Dare We Dream in Concrete?

Jonathan Lewis
Founder and Chair, Microcredit Enterprises

 

A poem chiseled into an obscure, cement wall at the Yerba Buena Gardens in downtown San Francisco asks, “Dare We Dream in Concrete?”

As a teen, my parents and I toured the USA, visiting many “dreams in concrete”:  national parks with grand lodges and rangers to teach their history; hydroelectric dams pulsing power to homes and cities; miles of freeway stretched coast to coast, taking my family to “see the USA in our Chevrolet” as the popular TV ad of the times advised us.

What I did not see with my own eyes were the hundreds of thousands of “invisible” job-creating projects founded during the Great Depression for the unemployed who worked at running arts and literacy programs or feeding kids and distributing clothes.  Nor did I notice the housing, recreation centers and schools in virtually every town whose foundations anchored the dreams and future of America.

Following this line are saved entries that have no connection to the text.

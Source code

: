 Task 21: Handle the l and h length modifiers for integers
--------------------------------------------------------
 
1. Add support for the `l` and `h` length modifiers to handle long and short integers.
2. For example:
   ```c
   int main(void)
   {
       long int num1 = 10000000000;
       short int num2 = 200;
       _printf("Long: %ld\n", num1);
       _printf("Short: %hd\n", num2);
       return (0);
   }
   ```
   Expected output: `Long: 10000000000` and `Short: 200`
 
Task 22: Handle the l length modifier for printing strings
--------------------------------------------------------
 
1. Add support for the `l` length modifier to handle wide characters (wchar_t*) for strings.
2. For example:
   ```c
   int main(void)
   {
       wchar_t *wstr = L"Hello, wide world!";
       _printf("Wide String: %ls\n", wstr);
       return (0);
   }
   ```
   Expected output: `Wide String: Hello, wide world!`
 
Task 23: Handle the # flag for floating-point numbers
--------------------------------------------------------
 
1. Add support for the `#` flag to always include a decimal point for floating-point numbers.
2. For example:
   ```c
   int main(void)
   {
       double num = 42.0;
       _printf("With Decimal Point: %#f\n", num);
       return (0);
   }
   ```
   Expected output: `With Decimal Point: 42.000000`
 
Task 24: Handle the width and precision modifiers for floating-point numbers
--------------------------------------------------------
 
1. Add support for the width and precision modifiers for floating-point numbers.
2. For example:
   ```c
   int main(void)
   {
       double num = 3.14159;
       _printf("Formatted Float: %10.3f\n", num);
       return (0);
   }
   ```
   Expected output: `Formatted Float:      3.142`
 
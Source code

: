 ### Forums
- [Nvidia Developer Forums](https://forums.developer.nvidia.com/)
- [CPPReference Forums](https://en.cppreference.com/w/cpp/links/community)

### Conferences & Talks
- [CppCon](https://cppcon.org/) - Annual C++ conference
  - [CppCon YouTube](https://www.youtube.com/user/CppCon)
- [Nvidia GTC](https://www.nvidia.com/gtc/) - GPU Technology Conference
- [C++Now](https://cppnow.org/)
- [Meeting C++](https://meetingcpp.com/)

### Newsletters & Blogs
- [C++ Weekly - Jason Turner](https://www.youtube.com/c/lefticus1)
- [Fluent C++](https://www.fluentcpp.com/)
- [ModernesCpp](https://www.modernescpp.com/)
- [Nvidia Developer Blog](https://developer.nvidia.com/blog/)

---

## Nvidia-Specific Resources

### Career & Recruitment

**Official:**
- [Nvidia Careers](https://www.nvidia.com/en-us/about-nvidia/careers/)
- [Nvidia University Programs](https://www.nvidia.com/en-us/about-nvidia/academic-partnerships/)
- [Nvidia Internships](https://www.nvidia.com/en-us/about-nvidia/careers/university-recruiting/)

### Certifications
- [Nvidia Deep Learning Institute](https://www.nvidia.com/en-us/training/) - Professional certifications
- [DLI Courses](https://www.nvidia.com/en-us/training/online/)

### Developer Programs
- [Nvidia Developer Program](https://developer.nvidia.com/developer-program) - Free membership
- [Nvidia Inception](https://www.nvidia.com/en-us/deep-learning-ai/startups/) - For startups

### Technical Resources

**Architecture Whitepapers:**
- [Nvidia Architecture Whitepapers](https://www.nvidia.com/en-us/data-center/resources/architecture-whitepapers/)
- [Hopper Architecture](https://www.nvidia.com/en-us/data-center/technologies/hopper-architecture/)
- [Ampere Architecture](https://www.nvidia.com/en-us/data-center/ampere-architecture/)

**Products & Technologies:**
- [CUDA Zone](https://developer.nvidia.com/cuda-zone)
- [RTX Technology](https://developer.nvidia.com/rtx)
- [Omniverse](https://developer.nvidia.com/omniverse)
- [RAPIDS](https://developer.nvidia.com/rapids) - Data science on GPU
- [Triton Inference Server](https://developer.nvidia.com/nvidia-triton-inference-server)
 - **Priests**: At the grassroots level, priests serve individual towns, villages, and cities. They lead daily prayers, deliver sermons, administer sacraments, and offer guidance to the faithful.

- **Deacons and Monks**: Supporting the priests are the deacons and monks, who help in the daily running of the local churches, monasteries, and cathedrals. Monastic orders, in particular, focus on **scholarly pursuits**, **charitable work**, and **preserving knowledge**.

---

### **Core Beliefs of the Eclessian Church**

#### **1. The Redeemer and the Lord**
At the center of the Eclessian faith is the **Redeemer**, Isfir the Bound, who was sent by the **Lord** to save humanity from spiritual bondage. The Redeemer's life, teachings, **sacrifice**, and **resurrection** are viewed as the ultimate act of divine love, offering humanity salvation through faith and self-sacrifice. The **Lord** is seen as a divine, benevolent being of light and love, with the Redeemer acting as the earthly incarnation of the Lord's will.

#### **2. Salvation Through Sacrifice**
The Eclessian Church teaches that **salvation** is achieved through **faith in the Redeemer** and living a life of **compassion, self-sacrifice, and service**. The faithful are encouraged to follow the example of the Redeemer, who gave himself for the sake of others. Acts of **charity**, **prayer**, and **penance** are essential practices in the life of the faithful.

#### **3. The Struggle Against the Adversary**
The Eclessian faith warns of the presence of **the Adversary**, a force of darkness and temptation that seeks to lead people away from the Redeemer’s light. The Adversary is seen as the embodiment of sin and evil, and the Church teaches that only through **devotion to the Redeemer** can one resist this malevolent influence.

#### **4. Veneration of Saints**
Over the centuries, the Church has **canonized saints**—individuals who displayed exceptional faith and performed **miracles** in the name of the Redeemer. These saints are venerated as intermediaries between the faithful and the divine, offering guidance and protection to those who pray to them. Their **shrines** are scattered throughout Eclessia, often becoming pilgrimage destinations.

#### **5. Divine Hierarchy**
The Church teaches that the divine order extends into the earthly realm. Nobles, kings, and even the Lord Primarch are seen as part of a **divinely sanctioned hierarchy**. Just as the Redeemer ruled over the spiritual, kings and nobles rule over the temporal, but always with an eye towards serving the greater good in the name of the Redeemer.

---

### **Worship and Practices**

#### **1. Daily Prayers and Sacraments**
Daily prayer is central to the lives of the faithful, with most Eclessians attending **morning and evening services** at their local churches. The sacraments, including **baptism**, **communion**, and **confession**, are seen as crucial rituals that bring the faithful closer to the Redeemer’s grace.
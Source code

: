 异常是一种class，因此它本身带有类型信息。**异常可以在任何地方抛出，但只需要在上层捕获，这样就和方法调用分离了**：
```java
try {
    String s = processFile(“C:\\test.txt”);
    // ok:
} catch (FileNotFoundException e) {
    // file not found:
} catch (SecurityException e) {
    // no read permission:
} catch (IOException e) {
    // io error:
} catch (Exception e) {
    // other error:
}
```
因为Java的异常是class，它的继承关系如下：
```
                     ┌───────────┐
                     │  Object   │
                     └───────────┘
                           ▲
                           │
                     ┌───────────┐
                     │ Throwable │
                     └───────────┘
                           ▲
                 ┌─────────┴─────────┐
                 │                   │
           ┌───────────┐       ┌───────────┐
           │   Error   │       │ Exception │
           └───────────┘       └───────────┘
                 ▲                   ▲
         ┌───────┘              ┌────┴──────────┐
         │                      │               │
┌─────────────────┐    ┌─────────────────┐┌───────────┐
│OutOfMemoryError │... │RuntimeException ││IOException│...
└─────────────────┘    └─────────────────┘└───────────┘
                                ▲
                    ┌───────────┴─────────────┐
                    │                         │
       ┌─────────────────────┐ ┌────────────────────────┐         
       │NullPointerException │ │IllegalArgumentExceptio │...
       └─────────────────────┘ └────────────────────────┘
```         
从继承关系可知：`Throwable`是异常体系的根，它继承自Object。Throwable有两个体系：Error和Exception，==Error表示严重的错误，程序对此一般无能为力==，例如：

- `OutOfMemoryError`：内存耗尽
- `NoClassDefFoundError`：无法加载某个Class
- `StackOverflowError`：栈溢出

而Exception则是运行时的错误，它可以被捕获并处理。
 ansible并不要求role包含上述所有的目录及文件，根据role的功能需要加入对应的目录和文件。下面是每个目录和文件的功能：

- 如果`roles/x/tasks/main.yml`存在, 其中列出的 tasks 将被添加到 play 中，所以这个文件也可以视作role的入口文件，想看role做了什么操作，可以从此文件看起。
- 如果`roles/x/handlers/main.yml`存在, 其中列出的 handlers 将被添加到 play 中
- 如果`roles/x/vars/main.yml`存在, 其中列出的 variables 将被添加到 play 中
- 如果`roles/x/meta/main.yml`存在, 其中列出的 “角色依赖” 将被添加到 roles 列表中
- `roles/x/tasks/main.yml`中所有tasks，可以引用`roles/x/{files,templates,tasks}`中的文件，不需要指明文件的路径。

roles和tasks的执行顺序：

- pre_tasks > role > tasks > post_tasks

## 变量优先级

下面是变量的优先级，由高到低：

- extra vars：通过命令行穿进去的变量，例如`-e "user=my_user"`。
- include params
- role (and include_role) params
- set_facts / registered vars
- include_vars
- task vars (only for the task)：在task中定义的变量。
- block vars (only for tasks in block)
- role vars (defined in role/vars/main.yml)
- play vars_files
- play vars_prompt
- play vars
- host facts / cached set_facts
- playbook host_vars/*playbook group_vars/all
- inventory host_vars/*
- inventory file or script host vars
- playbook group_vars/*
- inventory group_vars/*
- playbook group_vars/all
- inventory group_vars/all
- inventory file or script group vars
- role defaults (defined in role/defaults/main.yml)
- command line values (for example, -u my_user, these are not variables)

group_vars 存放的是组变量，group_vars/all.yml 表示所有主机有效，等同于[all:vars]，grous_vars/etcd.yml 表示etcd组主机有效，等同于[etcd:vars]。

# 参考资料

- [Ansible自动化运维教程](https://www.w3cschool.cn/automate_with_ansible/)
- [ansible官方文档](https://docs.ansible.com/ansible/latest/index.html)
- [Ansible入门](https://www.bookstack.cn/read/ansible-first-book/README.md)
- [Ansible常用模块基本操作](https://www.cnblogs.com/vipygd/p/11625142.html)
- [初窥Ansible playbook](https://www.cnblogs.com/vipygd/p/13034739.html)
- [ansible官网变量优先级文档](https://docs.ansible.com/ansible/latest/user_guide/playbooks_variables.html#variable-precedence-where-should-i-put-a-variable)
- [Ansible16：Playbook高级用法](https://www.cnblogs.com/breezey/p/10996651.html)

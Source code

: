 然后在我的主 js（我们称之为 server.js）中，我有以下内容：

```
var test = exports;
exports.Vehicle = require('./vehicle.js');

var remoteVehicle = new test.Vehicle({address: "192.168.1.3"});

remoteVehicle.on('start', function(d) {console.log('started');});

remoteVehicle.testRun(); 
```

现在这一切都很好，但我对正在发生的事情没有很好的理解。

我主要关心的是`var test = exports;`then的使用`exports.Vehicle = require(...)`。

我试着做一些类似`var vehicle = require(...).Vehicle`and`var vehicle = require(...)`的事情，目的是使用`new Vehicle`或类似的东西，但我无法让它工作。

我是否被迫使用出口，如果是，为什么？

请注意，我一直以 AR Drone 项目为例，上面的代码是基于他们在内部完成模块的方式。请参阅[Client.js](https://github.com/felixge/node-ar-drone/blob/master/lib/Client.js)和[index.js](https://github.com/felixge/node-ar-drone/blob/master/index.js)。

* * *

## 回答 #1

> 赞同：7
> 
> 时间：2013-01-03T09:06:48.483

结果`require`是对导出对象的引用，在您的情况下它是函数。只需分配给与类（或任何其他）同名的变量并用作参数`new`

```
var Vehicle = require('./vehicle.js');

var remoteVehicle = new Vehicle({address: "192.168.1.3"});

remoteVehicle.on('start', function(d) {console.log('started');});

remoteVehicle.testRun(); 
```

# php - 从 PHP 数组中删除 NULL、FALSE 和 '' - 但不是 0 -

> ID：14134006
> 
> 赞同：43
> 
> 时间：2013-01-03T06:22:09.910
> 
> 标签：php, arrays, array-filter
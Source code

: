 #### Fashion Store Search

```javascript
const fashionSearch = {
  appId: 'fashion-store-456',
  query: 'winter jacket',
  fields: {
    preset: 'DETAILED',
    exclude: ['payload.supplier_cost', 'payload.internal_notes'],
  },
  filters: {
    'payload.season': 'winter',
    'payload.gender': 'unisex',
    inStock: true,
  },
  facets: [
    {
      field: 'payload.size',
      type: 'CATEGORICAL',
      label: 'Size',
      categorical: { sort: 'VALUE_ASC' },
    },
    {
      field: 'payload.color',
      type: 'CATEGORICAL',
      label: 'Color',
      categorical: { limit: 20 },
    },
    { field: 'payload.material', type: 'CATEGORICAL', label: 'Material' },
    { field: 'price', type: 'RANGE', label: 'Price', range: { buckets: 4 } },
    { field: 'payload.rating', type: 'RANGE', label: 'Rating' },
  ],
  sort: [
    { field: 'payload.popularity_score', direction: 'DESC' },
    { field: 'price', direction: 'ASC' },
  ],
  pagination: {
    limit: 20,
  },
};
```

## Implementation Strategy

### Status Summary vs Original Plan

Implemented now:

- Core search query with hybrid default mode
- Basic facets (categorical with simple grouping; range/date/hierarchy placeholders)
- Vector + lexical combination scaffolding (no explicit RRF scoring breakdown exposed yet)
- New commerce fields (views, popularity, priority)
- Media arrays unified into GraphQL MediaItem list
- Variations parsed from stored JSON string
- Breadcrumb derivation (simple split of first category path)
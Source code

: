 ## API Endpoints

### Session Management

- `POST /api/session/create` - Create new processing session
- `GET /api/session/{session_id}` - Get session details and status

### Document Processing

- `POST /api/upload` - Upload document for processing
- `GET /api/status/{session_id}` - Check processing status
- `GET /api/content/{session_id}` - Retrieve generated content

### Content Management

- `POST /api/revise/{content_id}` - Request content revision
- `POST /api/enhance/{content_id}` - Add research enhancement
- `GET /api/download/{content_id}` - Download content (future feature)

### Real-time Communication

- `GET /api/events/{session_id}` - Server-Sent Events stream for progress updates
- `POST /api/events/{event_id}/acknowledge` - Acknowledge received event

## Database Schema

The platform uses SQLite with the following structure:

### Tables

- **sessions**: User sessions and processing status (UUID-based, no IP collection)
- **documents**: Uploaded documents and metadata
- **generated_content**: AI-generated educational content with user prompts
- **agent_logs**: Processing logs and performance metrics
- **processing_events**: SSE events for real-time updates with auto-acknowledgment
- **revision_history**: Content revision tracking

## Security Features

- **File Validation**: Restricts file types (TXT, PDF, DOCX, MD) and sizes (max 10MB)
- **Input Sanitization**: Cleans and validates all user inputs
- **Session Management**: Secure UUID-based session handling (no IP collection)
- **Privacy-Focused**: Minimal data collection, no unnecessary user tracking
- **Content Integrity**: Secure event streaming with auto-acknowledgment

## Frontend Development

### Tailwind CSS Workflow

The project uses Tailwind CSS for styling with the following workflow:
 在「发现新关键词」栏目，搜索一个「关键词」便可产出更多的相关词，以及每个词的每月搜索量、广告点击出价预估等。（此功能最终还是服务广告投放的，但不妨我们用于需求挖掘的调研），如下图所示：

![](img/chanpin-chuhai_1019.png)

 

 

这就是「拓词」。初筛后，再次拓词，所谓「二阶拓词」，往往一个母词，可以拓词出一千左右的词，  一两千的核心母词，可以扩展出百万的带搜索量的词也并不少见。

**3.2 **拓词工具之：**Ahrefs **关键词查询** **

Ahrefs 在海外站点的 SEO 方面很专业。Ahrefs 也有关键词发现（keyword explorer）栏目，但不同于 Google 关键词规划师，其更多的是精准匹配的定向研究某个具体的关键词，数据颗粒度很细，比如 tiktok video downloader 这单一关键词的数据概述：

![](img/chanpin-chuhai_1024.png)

In the last century, the United States government financed 45,000 miles of freeways.  No one called it socialism or government largesse.  Today the Interstate Highway System remains the largest public works project in human history, returning six dollars of private sector economic activity for every dollar spent on road construction.

When Americans travel internationally for work or play, the physical amenities, the public buildings, the parks and the pavement are what we first notice.  The British philosopher G. K. Chesterton observed:  “The whole object of travel is not to set foot on foreign land.  It is…to set foot in one’s own country as a foreign land.”

If you can imagine being a tourist visiting the USA, the comparison with the rest of the developing world is unflattering.   Airports are inefficiently dated, public transit is slow, streets are potholed, public buildings dingy, freeways clogged and parks untended.

As the American homeland of highways decays before our eyes and under our feet, bridges to the rest of the world are also going unbuilt.  Ask the Africans.  “In recent years, China’s infrastructure investment in Africa has been greater than that of the World Bank and the African Development Bank combined, and it dwarfs America’s,” reports Nobel Prize Laureate Stiglitz.

It is fashionable in some quarters to downgrade American public works (now masquerading under the fancy tuxedo word “infrastructure”) as taxpayer boondoggles, or unaffordable, or make-work government jobs.  The result is a nightmare of limitations:

  • Did you know, despite disgracefully over-crowded classrooms, America has more shopping centers than high schools?  (Barry Schwartz, Paradox of Choice)
  • Did you know “seventy-five years after Franklin Roosevelt demonstrated that reliable access to credit was the key to electrifying rural households, the United States still has a shameful number of off-grid communities on Native American reservations?”  (Carl Pope, Sierra Club Chair, Foreign Policy)
  • Did you know, though none of us wants to drive on a dangerous bridge, “more than 26%, or one in four, of our nation’s bridges are either structurally deficient or functionally obsolete?”  (Report Card for America’s Infrastructure)

Public works mean jobs, growth and less poverty.  It is really that simple.

The American political squabble over the federal financial deficit is off base.  The really important, and missing, national debate should be about the dreams deficit, in concrete or otherwise.